> [What the task asks] In full and exactly, reproduce the entries below, but omit the pictures.
The input Start Marker
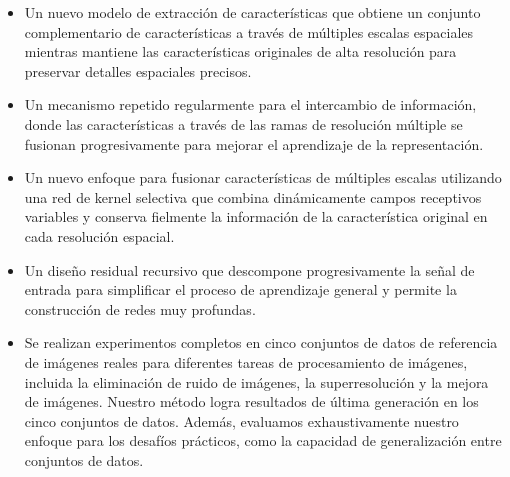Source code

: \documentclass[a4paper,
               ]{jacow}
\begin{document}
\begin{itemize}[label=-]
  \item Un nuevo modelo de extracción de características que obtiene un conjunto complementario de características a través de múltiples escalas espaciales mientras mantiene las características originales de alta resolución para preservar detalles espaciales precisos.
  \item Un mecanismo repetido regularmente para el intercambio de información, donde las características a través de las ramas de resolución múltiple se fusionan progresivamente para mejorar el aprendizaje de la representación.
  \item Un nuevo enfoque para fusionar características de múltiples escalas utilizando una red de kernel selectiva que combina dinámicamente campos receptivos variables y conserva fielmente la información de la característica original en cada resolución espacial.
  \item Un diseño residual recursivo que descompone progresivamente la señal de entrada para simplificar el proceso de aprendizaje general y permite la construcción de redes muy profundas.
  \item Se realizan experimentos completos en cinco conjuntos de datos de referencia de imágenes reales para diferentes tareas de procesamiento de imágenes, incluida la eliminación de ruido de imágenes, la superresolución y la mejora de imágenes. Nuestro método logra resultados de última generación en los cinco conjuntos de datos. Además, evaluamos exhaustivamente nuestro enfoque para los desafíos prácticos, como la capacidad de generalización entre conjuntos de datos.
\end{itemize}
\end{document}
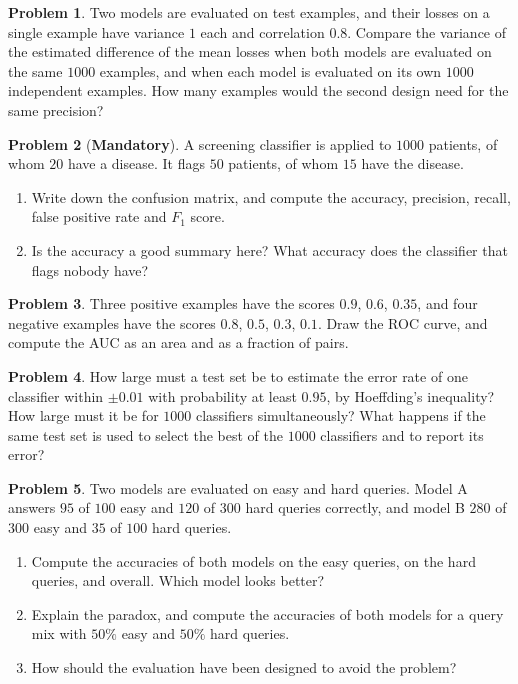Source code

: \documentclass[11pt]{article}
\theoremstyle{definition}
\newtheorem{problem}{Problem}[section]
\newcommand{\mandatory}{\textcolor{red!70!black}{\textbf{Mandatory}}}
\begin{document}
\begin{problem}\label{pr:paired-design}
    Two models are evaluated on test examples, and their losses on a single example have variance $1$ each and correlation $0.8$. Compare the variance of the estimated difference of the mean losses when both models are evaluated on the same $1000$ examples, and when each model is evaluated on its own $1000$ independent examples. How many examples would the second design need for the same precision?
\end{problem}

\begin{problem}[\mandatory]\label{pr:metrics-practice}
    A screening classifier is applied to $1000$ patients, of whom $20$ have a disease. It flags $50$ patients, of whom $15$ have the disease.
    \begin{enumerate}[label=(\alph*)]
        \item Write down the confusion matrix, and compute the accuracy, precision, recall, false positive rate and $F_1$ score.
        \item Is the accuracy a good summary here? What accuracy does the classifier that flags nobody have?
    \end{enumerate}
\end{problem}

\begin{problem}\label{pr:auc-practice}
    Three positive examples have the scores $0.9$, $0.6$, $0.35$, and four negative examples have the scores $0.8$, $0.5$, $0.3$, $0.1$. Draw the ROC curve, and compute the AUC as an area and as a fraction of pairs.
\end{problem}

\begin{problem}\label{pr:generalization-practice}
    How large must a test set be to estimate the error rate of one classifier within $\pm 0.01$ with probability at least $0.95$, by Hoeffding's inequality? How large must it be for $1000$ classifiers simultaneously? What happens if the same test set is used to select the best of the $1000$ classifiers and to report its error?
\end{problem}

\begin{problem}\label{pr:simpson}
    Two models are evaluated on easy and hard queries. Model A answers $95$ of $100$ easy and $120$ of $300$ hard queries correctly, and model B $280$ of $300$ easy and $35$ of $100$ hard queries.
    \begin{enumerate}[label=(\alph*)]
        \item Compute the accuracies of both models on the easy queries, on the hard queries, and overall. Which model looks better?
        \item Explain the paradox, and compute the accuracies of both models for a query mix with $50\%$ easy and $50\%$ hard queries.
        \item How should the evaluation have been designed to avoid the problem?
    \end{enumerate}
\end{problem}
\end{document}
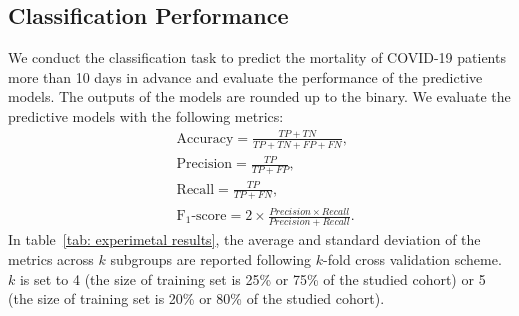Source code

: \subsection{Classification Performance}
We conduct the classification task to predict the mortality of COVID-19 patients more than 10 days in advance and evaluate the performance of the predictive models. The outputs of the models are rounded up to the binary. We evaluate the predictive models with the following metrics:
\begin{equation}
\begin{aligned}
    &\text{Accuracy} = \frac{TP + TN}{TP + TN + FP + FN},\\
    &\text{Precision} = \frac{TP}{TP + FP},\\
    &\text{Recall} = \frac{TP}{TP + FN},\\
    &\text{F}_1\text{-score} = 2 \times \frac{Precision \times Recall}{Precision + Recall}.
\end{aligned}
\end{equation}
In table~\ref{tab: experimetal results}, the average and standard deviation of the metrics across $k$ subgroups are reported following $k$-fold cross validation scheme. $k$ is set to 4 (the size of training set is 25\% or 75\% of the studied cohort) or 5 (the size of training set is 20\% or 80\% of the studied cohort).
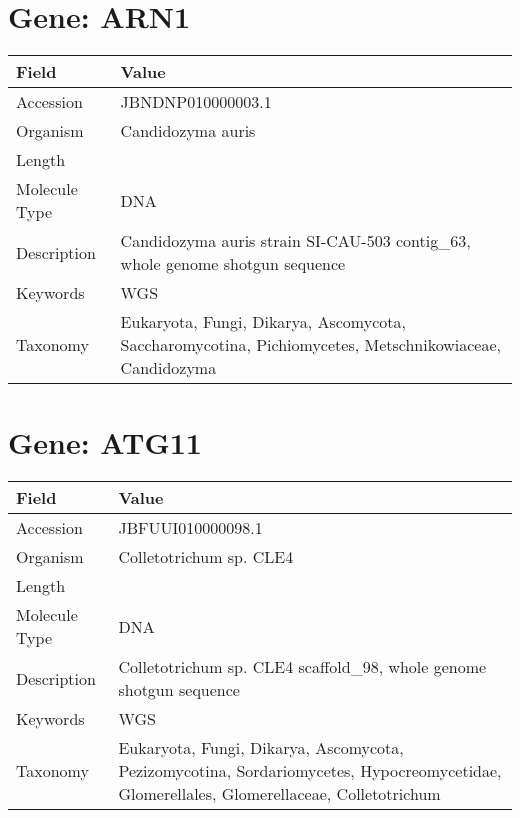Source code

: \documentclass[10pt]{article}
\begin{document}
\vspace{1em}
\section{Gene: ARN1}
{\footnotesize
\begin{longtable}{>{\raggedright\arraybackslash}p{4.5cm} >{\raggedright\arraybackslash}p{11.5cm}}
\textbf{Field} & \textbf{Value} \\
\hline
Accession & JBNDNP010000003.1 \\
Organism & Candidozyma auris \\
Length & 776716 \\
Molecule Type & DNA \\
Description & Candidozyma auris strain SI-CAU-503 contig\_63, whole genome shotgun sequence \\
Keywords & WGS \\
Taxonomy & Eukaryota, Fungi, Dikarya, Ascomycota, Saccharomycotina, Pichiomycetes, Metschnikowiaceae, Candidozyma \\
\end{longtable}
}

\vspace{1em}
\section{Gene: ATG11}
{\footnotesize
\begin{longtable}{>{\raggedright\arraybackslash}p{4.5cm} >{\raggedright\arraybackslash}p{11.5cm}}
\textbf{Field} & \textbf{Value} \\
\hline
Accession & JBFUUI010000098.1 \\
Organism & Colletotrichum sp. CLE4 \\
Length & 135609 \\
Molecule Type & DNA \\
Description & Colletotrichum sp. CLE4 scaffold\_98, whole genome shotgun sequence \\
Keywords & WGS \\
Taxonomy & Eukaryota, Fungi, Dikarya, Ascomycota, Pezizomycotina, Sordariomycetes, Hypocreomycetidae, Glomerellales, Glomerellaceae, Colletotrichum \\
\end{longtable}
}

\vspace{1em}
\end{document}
The input End Marker
> [Problem solution]
Source code

: \documentclass[a4paper,
               ]{jacow}
\begin{document}
\begin{itemize}[label=-]
  \item Un nuevo modelo de extracción de características que obtiene un conjunto complementario de características a través de múltiples escalas espaciales mientras mantiene las características originales de alta resolución para preservar detalles espaciales precisos.
  \item Un mecanismo repetido regularmente para el intercambio de información, donde las características a través de las ramas de resolución múltiple se fusionan progresivamente para mejorar el aprendizaje de la representación.
  \item Un nuevo enfoque para fusionar características de múltiples escalas utilizando una red de kernel selectiva que combina dinámicamente campos receptivos variables y conserva fielmente la información de la característica original en cada resolución espacial.
  \item Un diseño residual recursivo que descompone progresivamente la señal de entrada para simplificar el proceso de aprendizaje general y permite la construcción de redes muy profundas.
  \item Se realizan experimentos completos en cinco conjuntos de datos de referencia de imágenes reales para diferentes tareas de procesamiento de imágenes, incluida la eliminación de ruido de imágenes, la superresolución y la mejora de imágenes. Nuestro método logra resultados de última generación en los cinco conjuntos de datos. Además, evaluamos exhaustivamente nuestro enfoque para los desafíos prácticos, como la capacidad de generalización entre conjuntos de datos.
\end{itemize}
\end{document}
Source code

: \documentclass[11pt]{article}
\theoremstyle{definition}
\newtheorem{problem}{Problem}[section]
\newcommand{\mandatory}{\textcolor{red!70!black}{\textbf{Mandatory}}}
\begin{document}
\begin{problem}\label{pr:paired-design}
    Two models are evaluated on test examples, and their losses on a single example have variance $1$ each and correlation $0.8$. Compare the variance of the estimated difference of the mean losses when both models are evaluated on the same $1000$ examples, and when each model is evaluated on its own $1000$ independent examples. How many examples would the second design need for the same precision?
\end{problem}

\begin{problem}[\mandatory]\label{pr:metrics-practice}
    A screening classifier is applied to $1000$ patients, of whom $20$ have a disease. It flags $50$ patients, of whom $15$ have the disease.
    \begin{enumerate}[label=(\alph*)]
        \item Write down the confusion matrix, and compute the accuracy, precision, recall, false positive rate and $F_1$ score.
        \item Is the accuracy a good summary here? What accuracy does the classifier that flags nobody have?
    \end{enumerate}
\end{problem}

\begin{problem}\label{pr:auc-practice}
    Three positive examples have the scores $0.9$, $0.6$, $0.35$, and four negative examples have the scores $0.8$, $0.5$, $0.3$, $0.1$. Draw the ROC curve, and compute the AUC as an area and as a fraction of pairs.
\end{problem}

\begin{problem}\label{pr:generalization-practice}
    How large must a test set be to estimate the error rate of one classifier within $\pm 0.01$ with probability at least $0.95$, by Hoeffding's inequality? How large must it be for $1000$ classifiers simultaneously? What happens if the same test set is used to select the best of the $1000$ classifiers and to report its error?
\end{problem}

\begin{problem}\label{pr:simpson}
    Two models are evaluated on easy and hard queries. Model A answers $95$ of $100$ easy and $120$ of $300$ hard queries correctly, and model B $280$ of $300$ easy and $35$ of $100$ hard queries.
    \begin{enumerate}[label=(\alph*)]
        \item Compute the accuracies of both models on the easy queries, on the hard queries, and overall. Which model looks better?
        \item Explain the paradox, and compute the accuracies of both models for a query mix with $50\%$ easy and $50\%$ hard queries.
        \item How should the evaluation have been designed to avoid the problem?
    \end{enumerate}
\end{problem}
\end{document}
Source code

: \subsection{Classification Performance}
We conduct the classification task to predict the mortality of COVID-19 patients more than 10 days in advance and evaluate the performance of the predictive models. The outputs of the models are rounded up to the binary. We evaluate the predictive models with the following metrics:
\begin{equation}
\begin{aligned}
    &\text{Accuracy} = \frac{TP + TN}{TP + TN + FP + FN},\\
    &\text{Precision} = \frac{TP}{TP + FP},\\
    &\text{Recall} = \frac{TP}{TP + FN},\\
    &\text{F}_1\text{-score} = 2 \times \frac{Precision \times Recall}{Precision + Recall}.
\end{aligned}
\end{equation}
In table~\ref{tab: experimetal results}, the average and standard deviation of the metrics across $k$ subgroups are reported following $k$-fold cross validation scheme. $k$ is set to 4 (the size of training set is 25\% or 75\% of the studied cohort) or 5 (the size of training set is 20\% or 80\% of the studied cohort).
Source code

: \documentclass[10pt]{article}
\begin{document}
\vspace{1em}
\section{Gene: ARN1}
{\footnotesize
\begin{longtable}{>{\raggedright\arraybackslash}p{4.5cm} >{\raggedright\arraybackslash}p{11.5cm}}
\textbf{Field} & \textbf{Value} \\
\hline
Accession & JBNDNP010000003.1 \\
Organism & Candidozyma auris \\
Length & 776716 \\
Molecule Type & DNA \\
Description & Candidozyma auris strain SI-CAU-503 contig\_63, whole genome shotgun sequence \\
Keywords & WGS \\
Taxonomy & Eukaryota, Fungi, Dikarya, Ascomycota, Saccharomycotina, Pichiomycetes, Metschnikowiaceae, Candidozyma \\
\end{longtable}
}

\vspace{1em}
\section{Gene: ATG11}
{\footnotesize
\begin{longtable}{>{\raggedright\arraybackslash}p{4.5cm} >{\raggedright\arraybackslash}p{11.5cm}}
\textbf{Field} & \textbf{Value} \\
\hline
Accession & JBFUUI010000098.1 \\
Organism & Colletotrichum sp. CLE4 \\
Length & 135609 \\
Molecule Type & DNA \\
Description & Colletotrichum sp. CLE4 scaffold\_98, whole genome shotgun sequence \\
Keywords & WGS \\
Taxonomy & Eukaryota, Fungi, Dikarya, Ascomycota, Pezizomycotina, Sordariomycetes, Hypocreomycetidae, Glomerellales, Glomerellaceae, Colletotrichum \\
\end{longtable}
}

\vspace{1em}
\end{document}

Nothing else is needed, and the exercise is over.